YOUR TASK: When you copy the data, keep every line exactly as written and skip the pictures.

EXTRACTED ENTRIES section start

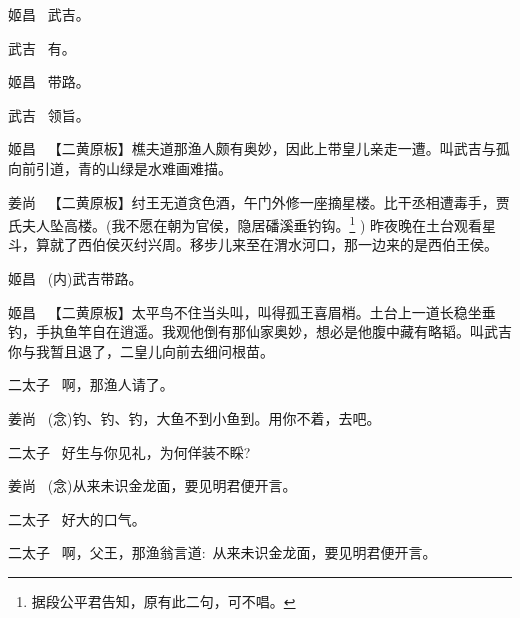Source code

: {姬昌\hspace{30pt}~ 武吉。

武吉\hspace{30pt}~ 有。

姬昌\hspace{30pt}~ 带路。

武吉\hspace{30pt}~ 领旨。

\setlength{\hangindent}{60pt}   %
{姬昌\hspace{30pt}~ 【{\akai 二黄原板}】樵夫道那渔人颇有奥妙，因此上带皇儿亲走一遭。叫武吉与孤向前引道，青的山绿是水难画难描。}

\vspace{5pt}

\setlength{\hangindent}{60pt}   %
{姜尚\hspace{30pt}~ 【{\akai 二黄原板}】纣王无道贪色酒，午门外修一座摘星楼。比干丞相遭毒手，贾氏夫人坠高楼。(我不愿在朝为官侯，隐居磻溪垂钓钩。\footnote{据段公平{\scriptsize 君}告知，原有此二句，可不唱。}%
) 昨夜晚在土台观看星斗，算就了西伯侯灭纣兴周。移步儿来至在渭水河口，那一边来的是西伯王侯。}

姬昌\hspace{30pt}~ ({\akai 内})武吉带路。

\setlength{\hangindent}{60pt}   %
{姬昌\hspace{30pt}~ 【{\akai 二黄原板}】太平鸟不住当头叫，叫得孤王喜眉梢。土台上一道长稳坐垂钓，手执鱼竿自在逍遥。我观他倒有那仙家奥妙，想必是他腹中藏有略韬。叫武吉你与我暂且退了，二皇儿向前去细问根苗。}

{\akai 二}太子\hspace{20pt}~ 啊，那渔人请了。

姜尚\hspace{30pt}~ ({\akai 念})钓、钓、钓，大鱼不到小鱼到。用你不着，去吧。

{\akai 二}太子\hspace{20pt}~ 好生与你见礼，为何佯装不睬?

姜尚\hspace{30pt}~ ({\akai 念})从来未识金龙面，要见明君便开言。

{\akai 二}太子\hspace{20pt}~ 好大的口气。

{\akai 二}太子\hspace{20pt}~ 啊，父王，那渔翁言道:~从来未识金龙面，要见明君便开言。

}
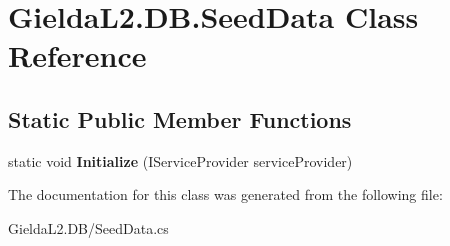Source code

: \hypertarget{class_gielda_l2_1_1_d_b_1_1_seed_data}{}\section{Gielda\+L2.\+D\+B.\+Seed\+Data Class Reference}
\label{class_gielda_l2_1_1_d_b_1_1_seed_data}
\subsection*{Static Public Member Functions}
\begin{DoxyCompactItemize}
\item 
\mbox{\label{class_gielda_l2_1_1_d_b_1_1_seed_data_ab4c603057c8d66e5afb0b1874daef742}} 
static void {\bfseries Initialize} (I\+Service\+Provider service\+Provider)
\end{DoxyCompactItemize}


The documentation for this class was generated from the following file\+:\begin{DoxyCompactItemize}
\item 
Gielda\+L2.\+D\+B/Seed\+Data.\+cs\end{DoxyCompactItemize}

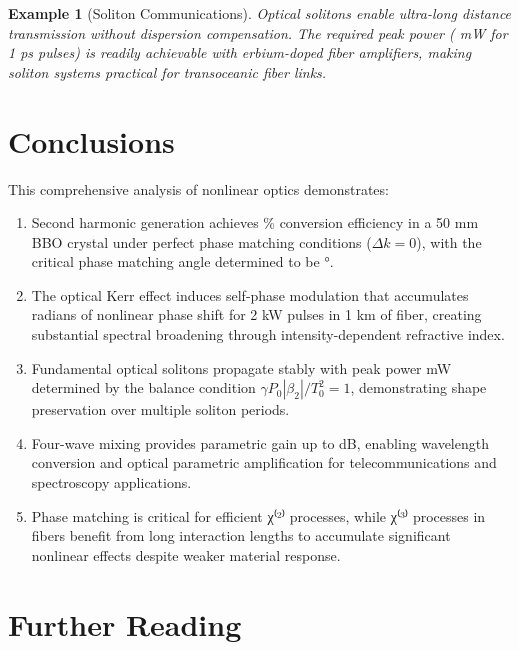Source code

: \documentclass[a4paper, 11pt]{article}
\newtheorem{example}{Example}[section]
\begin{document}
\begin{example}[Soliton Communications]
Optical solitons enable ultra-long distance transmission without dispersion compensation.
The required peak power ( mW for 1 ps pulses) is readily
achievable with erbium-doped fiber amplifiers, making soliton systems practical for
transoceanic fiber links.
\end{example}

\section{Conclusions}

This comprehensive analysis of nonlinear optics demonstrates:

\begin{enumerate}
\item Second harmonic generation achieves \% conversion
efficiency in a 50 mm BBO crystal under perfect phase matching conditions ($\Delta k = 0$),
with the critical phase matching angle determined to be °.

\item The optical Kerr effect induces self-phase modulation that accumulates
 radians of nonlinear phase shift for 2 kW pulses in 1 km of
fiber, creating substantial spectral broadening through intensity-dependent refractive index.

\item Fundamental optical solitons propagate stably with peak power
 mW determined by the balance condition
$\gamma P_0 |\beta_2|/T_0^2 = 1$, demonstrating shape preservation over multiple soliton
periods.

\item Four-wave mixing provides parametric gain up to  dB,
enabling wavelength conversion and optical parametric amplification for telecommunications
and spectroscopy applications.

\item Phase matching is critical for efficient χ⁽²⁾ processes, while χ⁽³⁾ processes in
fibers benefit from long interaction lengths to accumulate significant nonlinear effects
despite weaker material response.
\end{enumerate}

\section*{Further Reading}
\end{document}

EXTRACTED ENTRIES section end

RESULT FOR THIS TASK:
Source code

: {姬昌\hspace{30pt}~ 武吉。

武吉\hspace{30pt}~ 有。

姬昌\hspace{30pt}~ 带路。

武吉\hspace{30pt}~ 领旨。

\setlength{\hangindent}{60pt}   %
{姬昌\hspace{30pt}~ 【{\akai 二黄原板}】樵夫道那渔人颇有奥妙，因此上带皇儿亲走一遭。叫武吉与孤向前引道，青的山绿是水难画难描。}

\vspace{5pt}

\setlength{\hangindent}{60pt}   %
{姜尚\hspace{30pt}~ 【{\akai 二黄原板}】纣王无道贪色酒，午门外修一座摘星楼。比干丞相遭毒手，贾氏夫人坠高楼。(我不愿在朝为官侯，隐居磻溪垂钓钩。\footnote{据段公平{\scriptsize 君}告知，原有此二句，可不唱。}%
) 昨夜晚在土台观看星斗，算就了西伯侯灭纣兴周。移步儿来至在渭水河口，那一边来的是西伯王侯。}

姬昌\hspace{30pt}~ ({\akai 内})武吉带路。

\setlength{\hangindent}{60pt}   %
{姬昌\hspace{30pt}~ 【{\akai 二黄原板}】太平鸟不住当头叫，叫得孤王喜眉梢。土台上一道长稳坐垂钓，手执鱼竿自在逍遥。我观他倒有那仙家奥妙，想必是他腹中藏有略韬。叫武吉你与我暂且退了，二皇儿向前去细问根苗。}

{\akai 二}太子\hspace{20pt}~ 啊，那渔人请了。

姜尚\hspace{30pt}~ ({\akai 念})钓、钓、钓，大鱼不到小鱼到。用你不着，去吧。

{\akai 二}太子\hspace{20pt}~ 好生与你见礼，为何佯装不睬?

姜尚\hspace{30pt}~ ({\akai 念})从来未识金龙面，要见明君便开言。

{\akai 二}太子\hspace{20pt}~ 好大的口气。

{\akai 二}太子\hspace{20pt}~ 啊，父王，那渔翁言道:~从来未识金龙面，要见明君便开言。

}
Source code

: \hypertarget{class_gielda_l2_1_1_d_b_1_1_seed_data}{}\section{Gielda\+L2.\+D\+B.\+Seed\+Data Class Reference}
\label{class_gielda_l2_1_1_d_b_1_1_seed_data}
\subsection*{Static Public Member Functions}
\begin{DoxyCompactItemize}
\item 
\mbox{\label{class_gielda_l2_1_1_d_b_1_1_seed_data_ab4c603057c8d66e5afb0b1874daef742}} 
static void {\bfseries Initialize} (I\+Service\+Provider service\+Provider)
\end{DoxyCompactItemize}


The documentation for this class was generated from the following file\+:\begin{DoxyCompactItemize}
\item 
Gielda\+L2.\+D\+B/Seed\+Data.\+cs\end{DoxyCompactItemize}

Source code

: \documentclass[a4paper, 11pt]{article}
\newtheorem{example}{Example}[section]
\begin{document}
\begin{example}[Soliton Communications]
Optical solitons enable ultra-long distance transmission without dispersion compensation.
The required peak power ( mW for 1 ps pulses) is readily
achievable with erbium-doped fiber amplifiers, making soliton systems practical for
transoceanic fiber links.
\end{example}

\section{Conclusions}

This comprehensive analysis of nonlinear optics demonstrates:

\begin{enumerate}
\item Second harmonic generation achieves \% conversion
efficiency in a 50 mm BBO crystal under perfect phase matching conditions ($\Delta k = 0$),
with the critical phase matching angle determined to be °.

\item The optical Kerr effect induces self-phase modulation that accumulates
 radians of nonlinear phase shift for 2 kW pulses in 1 km of
fiber, creating substantial spectral broadening through intensity-dependent refractive index.

\item Fundamental optical solitons propagate stably with peak power
 mW determined by the balance condition
$\gamma P_0 |\beta_2|/T_0^2 = 1$, demonstrating shape preservation over multiple soliton
periods.

\item Four-wave mixing provides parametric gain up to  dB,
enabling wavelength conversion and optical parametric amplification for telecommunications
and spectroscopy applications.

\item Phase matching is critical for efficient χ⁽²⁾ processes, while χ⁽³⁾ processes in
fibers benefit from long interaction lengths to accumulate significant nonlinear effects
despite weaker material response.
\end{enumerate}

\section*{Further Reading}
\end{document}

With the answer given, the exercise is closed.